In the United States, the mere existence of safe injection sites has proven too controversial for even the most liberal cities until this week — although local residents have operated some unsanctioned sites out of desperation, like the one highlighted in this study by the New England Journal of Medicine. In other countries, safe injection sites have been an effective tool in keeping users safe. Over 100 sites already exist in Europe, Canada, and Australia.
Despite controversy over the centers’ existence — there has been NIMBY pushback, in addition to ethics concerns regarding harm reduction tactics — staff at New York's new facilities have no doubts that they work they are doing will save lives.
“I know deep in my soul that we are doing the right thing,” said executive director of OnPoint NYC, Sam Rivera. “The data doesn’t lie.”
By 2 p.m.

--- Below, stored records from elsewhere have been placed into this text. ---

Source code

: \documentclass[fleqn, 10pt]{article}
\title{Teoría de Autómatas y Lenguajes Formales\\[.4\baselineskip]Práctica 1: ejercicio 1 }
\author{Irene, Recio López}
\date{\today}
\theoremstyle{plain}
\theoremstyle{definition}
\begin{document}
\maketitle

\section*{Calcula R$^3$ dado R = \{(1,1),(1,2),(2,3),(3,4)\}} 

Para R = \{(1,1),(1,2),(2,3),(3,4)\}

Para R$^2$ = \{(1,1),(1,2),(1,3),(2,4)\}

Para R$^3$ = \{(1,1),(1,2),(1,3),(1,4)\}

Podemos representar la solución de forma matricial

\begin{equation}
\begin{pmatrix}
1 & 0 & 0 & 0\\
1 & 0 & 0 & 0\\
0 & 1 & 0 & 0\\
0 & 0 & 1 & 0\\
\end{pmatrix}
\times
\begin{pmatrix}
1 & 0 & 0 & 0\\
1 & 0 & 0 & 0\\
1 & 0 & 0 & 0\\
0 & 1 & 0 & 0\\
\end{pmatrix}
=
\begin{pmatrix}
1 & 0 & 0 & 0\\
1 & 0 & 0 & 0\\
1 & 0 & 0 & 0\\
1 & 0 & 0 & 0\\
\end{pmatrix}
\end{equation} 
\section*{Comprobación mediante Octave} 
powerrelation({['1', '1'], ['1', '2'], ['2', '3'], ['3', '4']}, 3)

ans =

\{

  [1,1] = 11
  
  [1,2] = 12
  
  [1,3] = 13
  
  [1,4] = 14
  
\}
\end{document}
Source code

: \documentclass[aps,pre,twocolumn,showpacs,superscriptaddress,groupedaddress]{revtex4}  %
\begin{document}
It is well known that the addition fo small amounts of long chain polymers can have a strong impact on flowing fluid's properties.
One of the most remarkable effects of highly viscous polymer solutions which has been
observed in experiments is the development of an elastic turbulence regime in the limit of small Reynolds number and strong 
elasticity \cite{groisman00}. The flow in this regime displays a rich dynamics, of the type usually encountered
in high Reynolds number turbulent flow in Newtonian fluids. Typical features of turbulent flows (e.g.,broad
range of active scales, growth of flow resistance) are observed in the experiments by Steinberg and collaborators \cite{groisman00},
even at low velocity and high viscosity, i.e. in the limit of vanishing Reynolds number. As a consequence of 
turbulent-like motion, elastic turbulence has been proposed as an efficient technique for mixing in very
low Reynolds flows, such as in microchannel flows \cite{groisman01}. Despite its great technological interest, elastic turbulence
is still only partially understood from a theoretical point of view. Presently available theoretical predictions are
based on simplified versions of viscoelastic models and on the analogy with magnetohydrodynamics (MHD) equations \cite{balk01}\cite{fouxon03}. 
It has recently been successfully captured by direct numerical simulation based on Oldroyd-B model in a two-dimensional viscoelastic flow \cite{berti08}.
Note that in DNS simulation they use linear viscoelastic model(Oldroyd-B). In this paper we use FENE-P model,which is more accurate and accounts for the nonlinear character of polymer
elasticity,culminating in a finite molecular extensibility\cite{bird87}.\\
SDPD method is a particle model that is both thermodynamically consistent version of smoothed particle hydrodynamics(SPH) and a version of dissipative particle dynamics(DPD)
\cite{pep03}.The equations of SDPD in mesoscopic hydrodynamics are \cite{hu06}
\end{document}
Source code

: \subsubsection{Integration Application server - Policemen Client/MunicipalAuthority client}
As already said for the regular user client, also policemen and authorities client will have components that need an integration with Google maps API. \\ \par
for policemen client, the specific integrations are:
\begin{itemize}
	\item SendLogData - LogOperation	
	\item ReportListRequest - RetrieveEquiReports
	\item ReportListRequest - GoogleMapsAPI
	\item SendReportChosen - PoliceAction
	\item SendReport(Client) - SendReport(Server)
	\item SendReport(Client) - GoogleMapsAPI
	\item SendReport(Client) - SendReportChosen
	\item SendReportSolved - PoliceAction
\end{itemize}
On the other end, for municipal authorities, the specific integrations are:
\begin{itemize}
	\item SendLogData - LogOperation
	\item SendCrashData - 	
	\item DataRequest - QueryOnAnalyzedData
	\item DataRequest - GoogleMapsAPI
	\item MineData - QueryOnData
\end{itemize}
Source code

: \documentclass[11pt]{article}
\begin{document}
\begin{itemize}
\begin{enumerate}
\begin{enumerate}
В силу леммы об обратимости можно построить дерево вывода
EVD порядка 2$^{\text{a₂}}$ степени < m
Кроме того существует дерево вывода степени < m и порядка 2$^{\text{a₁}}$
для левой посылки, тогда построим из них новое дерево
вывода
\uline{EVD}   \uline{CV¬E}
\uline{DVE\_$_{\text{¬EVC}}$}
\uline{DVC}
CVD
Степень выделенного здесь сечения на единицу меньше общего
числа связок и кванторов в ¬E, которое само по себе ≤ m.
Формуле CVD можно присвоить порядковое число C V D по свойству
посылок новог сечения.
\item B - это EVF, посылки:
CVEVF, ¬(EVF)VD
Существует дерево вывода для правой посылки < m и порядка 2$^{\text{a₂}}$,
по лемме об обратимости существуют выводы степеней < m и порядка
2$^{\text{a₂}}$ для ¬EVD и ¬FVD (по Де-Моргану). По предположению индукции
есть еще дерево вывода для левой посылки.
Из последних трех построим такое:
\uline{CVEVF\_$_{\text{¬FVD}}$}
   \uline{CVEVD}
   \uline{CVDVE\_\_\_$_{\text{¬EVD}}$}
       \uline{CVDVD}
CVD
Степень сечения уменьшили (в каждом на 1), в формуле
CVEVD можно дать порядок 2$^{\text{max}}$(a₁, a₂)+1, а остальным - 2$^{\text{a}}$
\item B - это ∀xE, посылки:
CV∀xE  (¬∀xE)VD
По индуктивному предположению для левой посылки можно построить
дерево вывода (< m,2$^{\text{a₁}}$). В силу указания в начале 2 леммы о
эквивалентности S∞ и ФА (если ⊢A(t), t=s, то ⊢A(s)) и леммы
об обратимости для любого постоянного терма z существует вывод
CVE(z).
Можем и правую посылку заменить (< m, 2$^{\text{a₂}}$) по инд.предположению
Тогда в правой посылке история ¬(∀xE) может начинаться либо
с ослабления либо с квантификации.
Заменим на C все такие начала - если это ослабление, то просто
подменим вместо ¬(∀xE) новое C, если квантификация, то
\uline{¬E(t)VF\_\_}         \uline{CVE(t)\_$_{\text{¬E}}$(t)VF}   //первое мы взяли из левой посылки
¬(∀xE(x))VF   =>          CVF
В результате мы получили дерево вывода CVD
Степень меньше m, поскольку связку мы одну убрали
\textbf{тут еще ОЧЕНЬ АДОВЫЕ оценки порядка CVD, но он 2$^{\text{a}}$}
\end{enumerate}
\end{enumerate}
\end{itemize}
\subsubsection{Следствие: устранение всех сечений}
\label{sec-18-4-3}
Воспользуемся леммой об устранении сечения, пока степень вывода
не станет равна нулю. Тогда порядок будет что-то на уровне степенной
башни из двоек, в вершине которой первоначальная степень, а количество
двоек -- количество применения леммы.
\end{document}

EST Tuesday, 40 people had used the sites' services at the East Harlem location, and 32 at the facility in Washington Heights. Two overdoses had already been reversed by staff — a grim statistic, even if it confirms the urgency of such centers.
Stakes are high when it comes to the two new facilities. Their success (and successful evasion of federal prosecution) could lend muscle to plans in San Francisco, Philadelphia, Seattle, and Boston. These cities’ plans have hit legal or political roadblocks in the last year, largely due to concern over violating federal “crack house” laws that ban properties meant to host illegal drug use.
“Many cities have been waiting for someone to go first, particularly to see what the federal Department of Justice reaction is going to be,” Michael Botticelli, President Barack Obama’s director of the White House Office of National Drug Control Policy, told the New York Times.